The potential buy would follow large acquisitions earlier this month, including 17,994 BTC on March 9 and 22,337 BTC on March 16, amounting to roughly $2.9 billion in purchases. The activity comes amid heightened U.S.–Iran military tensions and concerns about a prolonged energy and oil crisis, backdrop factors that have weighed on risk assets.
Bitcoin slid about 4% to $67,725 on Sunday before partially recovering to about $68,100 at the time of reporting. With MicroStrategy’s average cost per Bitcoin near $75,696, the company is down more than 10% on its BTC exposure, according to BitcoinTreasuries.

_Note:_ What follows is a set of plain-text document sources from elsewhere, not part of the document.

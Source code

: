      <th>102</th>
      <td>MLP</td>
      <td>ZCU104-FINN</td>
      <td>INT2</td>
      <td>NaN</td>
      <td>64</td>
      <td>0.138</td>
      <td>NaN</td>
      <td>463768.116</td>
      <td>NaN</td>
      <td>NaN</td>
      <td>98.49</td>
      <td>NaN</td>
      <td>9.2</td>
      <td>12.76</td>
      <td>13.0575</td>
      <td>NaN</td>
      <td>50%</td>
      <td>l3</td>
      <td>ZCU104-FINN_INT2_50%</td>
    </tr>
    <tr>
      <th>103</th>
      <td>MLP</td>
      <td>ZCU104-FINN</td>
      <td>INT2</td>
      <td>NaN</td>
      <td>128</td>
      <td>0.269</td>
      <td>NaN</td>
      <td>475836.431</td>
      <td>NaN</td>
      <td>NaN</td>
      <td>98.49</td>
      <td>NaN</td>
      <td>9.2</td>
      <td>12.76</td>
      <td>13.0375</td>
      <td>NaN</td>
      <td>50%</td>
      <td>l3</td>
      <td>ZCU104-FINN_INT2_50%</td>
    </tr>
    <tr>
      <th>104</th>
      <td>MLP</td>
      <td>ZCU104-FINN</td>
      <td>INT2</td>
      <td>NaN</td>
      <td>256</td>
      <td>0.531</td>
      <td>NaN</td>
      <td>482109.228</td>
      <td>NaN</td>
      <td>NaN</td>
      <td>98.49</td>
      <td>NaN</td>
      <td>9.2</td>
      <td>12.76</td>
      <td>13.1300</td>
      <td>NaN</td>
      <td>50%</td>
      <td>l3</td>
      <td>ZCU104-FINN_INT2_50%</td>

MicroStrategy has been funding many purchases through high-yield perpetual preferred stock offerings such as STRC, which pay monthly dividends while allowing the company to add Bitcoin without diluting MSTR common shares. The firm paused that preferred-stock funding last week after failing to raise fresh capital through the vehicle.
Shares of MicroStrategy (MSTR) declined 6.6% last week to $135.66, wiping out some earlier gains; the stock remains far below its $434.20 all-time high, down about 68.7%. Other companies with large corporate Bitcoin treasuries have seen even steeper drops, prompting renewed questions about the sustainability of large corporate crypto allocations.